August 2001, Vol. 4 No. 3 Print Ready ArticlePrint-Ready
IT and English Literature
Terence Dawson
Department of English Language & Literature

There is far too much chatter these days about the use of IT in teaching. I am quite prepared to concede that in some disciplines IT may have revolutionised teaching. But in relation to English Literature, although it provides an excellent learning aid, it is only of marginal use for teaching purposes.

University students of engineering or medicine usually know what they want to do when they graduate. In contrast, very few students who embark on a three- or four-year course in English Literature know what they intend to do. Most can only rationalise their choice of subject to a certain point, and no further. If asked, they tell you that no other subject exercises a stronger appeal and they enjoy reading. At least, they say they do—but very few make a point of reading each set text before the respective lectures, and far too many even come to tutorials unprepared.

Sometimes, when up against students who have only skimmed through the introduction to their text before giving a presentation that is all ‘smoke’ and no substance, my patience snaps and I ask them: How would you feel if, just before the anaesthetic took hold, the surgeon about to slice you open leant over and whispered, “Confiteor. I couldn’t be bothered to learn anything about the appendix—but I’m going to pretend I know where it is”?

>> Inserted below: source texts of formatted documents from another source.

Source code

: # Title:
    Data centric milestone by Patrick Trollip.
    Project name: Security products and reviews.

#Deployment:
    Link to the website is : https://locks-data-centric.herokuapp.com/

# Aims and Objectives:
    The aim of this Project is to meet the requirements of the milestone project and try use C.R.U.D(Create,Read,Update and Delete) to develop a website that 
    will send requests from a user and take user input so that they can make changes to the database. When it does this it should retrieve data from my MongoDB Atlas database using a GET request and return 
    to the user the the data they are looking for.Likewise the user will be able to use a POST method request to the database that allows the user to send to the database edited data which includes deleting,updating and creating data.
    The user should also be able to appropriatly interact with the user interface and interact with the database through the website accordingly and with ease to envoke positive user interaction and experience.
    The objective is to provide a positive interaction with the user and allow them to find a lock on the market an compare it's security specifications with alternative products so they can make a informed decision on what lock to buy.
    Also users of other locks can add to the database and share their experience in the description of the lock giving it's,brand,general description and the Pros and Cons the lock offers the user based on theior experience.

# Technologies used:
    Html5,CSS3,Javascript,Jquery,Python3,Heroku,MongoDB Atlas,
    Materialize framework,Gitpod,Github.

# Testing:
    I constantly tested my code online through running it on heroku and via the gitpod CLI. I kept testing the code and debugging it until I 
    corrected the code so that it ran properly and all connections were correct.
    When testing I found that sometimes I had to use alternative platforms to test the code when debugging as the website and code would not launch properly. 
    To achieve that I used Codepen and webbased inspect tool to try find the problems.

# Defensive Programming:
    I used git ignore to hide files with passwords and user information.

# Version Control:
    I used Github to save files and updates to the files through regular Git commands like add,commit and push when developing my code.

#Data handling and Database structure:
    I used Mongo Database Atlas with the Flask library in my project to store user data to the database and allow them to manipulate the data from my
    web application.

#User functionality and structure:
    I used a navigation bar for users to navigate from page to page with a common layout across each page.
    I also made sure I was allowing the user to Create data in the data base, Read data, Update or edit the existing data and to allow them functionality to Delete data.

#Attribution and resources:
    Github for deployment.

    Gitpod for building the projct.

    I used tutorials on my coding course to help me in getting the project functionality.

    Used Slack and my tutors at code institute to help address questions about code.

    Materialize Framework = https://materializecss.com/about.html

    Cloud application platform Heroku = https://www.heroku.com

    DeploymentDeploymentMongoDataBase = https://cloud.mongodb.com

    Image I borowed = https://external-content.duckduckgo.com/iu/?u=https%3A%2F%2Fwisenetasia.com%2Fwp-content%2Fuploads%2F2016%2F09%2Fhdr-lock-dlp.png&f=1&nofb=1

We more or less know what skills are expected of a medical student, a law student, or an economics student. But what skills does a teacher seek to foster in a literature student?

Literature is a problematic discipline: no two teachers of literature will ever entirely agree on what ought to be learned on a literature course, or why. Since this is so, how can one usefully discuss the use of IT in teaching the subject? In teaching what?

The study of literature is often thought to have two aspects: (1) ‘knowledge’ (i.e. a solid grasp of the major works and tendencies that make up a literary tradition); and (2) the ‘skill’ specific to the discipline (i.e. an understanding of how to analyse literary language and to what end). The first assumes that students have an appetite for extensive reading; the second assumes they are keen to develop skills in intensive reading.

Sadly, although many of our students readily devour books that catch their imagination (whether fantasy or contemporary poetry), all too often they have little or no appetite for any classic text apart from those that they are ‘required’ to read for their various courses. Although on a good day many of our students can identify ‘irony’ in any given passage, they have considerable difficulty in commenting on the significance of its use.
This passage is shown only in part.